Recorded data
-*-

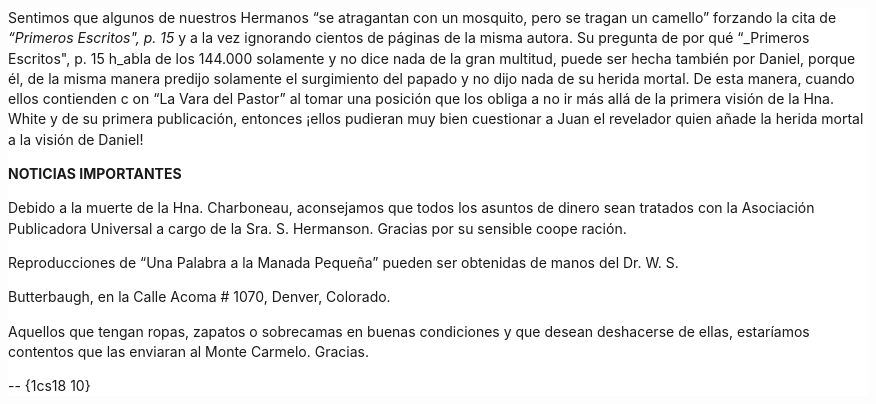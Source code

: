 Sentimos que algunos de nuestros Hermanos “se atragantan con un mosquito, pero se tragan un camello” forzando la cita de _“Primeros Escritos", p. 15_ y a la vez ignorando cientos de páginas de la misma autora. Su pregunta de por qué “_Primeros Escritos", p. 15 h_abla de los 144.000 solamente y no dice nada de la gran multitud, puede ser hecha también por Daniel, porque él, de la misma manera predijo solamente el surgimiento del papado y no dijo nada de su herida mortal. De esta manera, cuando ellos contienden c on “La Vara del Pastor” al tomar una posición que los obliga a no ir más allá de la primera visión de la Hna. White y de su primera publicación, entonces ¡ellos pudieran muy bien cuestionar a Juan el revelador quien añade la herida mortal a la visión de Daniel!

**NOTICIAS IMPORTANTES**

Debido a la muerte de la Hna. Charboneau, aconsejamos que todos los asuntos de dinero sean tratados con la Asociación Publicadora Universal a cargo de la Sra. S. Hermanson. Gracias por su sensible coope ración.

Reproducciones de “Una Palabra a la Manada Pequeña” pueden ser obtenidas de manos del Dr. W. S.

Butterbaugh, en la Calle Acoma # 1070, Denver, Colorado.

Aquellos que tengan ropas, zapatos o sobrecamas en buenas condiciones y que desean deshacerse de ellas, estaríamos contentos que las enviaran al Monte Carmelo. Gracias.

 -- {1cs18 10}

-*-

The lines from the one holding "Butterbaugh, en la" to the final line of the entries, both included, are what should be output, exactly and alone.

Result of the exercise =>
Butterbaugh, en la Calle Acoma # 1070, Denver, Colorado.

Aquellos que tengan ropas, zapatos o sobrecamas en buenas condiciones y que desean deshacerse de ellas, estaríamos contentos que las enviaran al Monte Carmelo. Gracias.

 -- {1cs18 10}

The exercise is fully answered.